Work required >> Look below for the line containing "A portable composite" and the line containing "- Multiple test patterns"; repeat exactly those two lines and all lines between them, and nothing else.

Material for this task >>

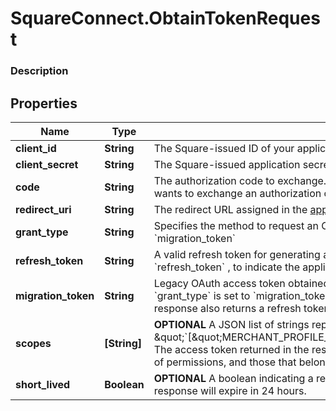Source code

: # SquareConnect.ObtainTokenRequest

### Description



## Properties
Name | Type | Description | Notes
------------ | ------------- | ------------- | -------------
**client_id** | **String** | The Square-issued ID of your application, available from the [application dashboard](https://connect.squareup.com/apps). | 
**client_secret** | **String** | The Square-issued application secret for your application, available from the [application dashboard](https://connect.squareup.com/apps). | 
**code** | **String** | The authorization code to exchange. This is required if &#x60;grant_type&#x60; is set to &#x60;authorization_code&#x60;, to indicate that the application wants to exchange an authorization code for an OAuth access token. | [optional] 
**redirect_uri** | **String** | The redirect URL assigned in the [application dashboard](https://connect.squareup.com/apps). | [optional] 
**grant_type** | **String** | Specifies the method to request an OAuth access token. Valid values are: &#x60;authorization_code&#x60;, &#x60;refresh_token&#x60;, and &#x60;migration_token&#x60; | 
**refresh_token** | **String** | A valid refresh token for generating a new OAuth access token. A valid refresh token is required if &#x60;grant_type&#x60; is set to &#x60;refresh_token&#x60; , to indicate the application wants a replacement for an expired OAuth access token. | [optional] 
**migration_token** | **String** | Legacy OAuth access token obtained using a Connect API version prior to 2019-03-13. This parameter is required if &#x60;grant_type&#x60; is set to &#x60;migration_token&#x60; to indicate that the application wants to get a replacement OAuth access token. The response also returns a refresh token. For more information, see [Migrate to Using Refresh Tokens](https://developer.squareup.com/docs/authz/oauth/migration). | [optional] 
**scopes** | **[String]** | __OPTIONAL__  A JSON list of strings representing the permissions the application is requesting. For example: \&quot;&#x60;[\&quot;MERCHANT_PROFILE_READ\&quot;,\&quot;PAYMENTS_READ\&quot;,\&quot;BANK_ACCOUNTS_READ\&quot;]&#x60;\&quot; The access token returned in the response is granted the permissions that comprise the intersection between the requested list of permissions, and those that belong to the provided refresh token. | [optional] [beta]
**short_lived** | **Boolean** | __OPTIONAL__  A boolean indicating a request for a short-lived access token. The short-lived access token returned in the response will expire in 24 hours. | [optional] [beta]


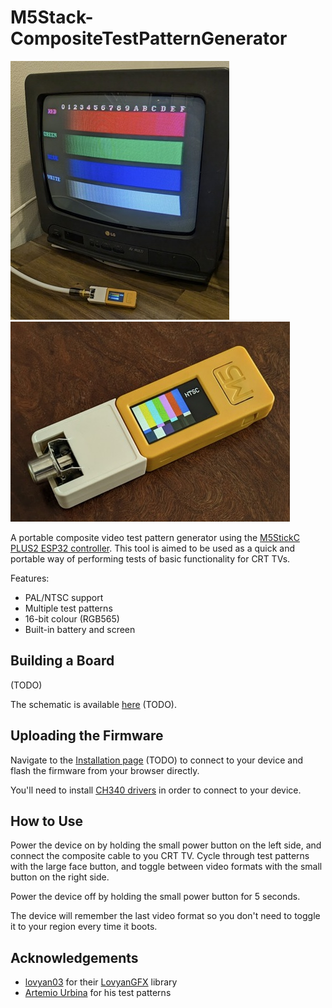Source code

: # M5Stack-CompositeTestPatternGenerator

[![demonstration](./img/demonstration_thumb.jpg)](./img/demonstration.jpg)    [![board](./img/device_thumb.jpg)](./img/device.jpg)

A portable composite video test pattern generator using the [M5StickC PLUS2 ESP32 controller](https://shop.m5stack.com/products/m5stickc-plus2-esp32-mini-iot-development-kit). This tool is aimed to be used as a quick and portable way of performing tests of basic functionality for CRT TVs.

Features:
- PAL/NTSC support
- Multiple test patterns
- 16-bit colour (RGB565)
- Built-in battery and screen

## Building a Board

(TODO)

The schematic is available [here]() (TODO).

## Uploading the Firmware

Navigate to the [Installation page]() (TODO) to connect to your device and flash the firmware from your browser directly.   

You'll need to install [CH340 drivers](https://www.wch-ic.com/downloads/CH341SER_ZIP.html) in order to connect to your device.

## How to Use

Power the device on by holding the small power button on the left side, and connect the composite cable to you CRT TV. Cycle through test patterns with the large face button, and toggle between video formats with the small button on the right side. 

Power the device off by holding the small power button for 5 seconds.

The device will remember the last video format so you don't need to toggle it to your region every time it boots.

## Acknowledgements

- [lovyan03](https://github.com/lovyan03) for their [LovyanGFX](https://github.com/lovyan03/LovyanGFX) library
- [Artemio Urbina](https://github.com/ArtemioUrbina) for his test patterns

Worked solution >>
A portable composite video test pattern generator using the [M5StickC PLUS2 ESP32 controller](https://shop.m5stack.com/products/m5stickc-plus2-esp32-mini-iot-development-kit). This tool is aimed to be used as a quick and portable way of performing tests of basic functionality for CRT TVs.

Features:
- PAL/NTSC support
- Multiple test patterns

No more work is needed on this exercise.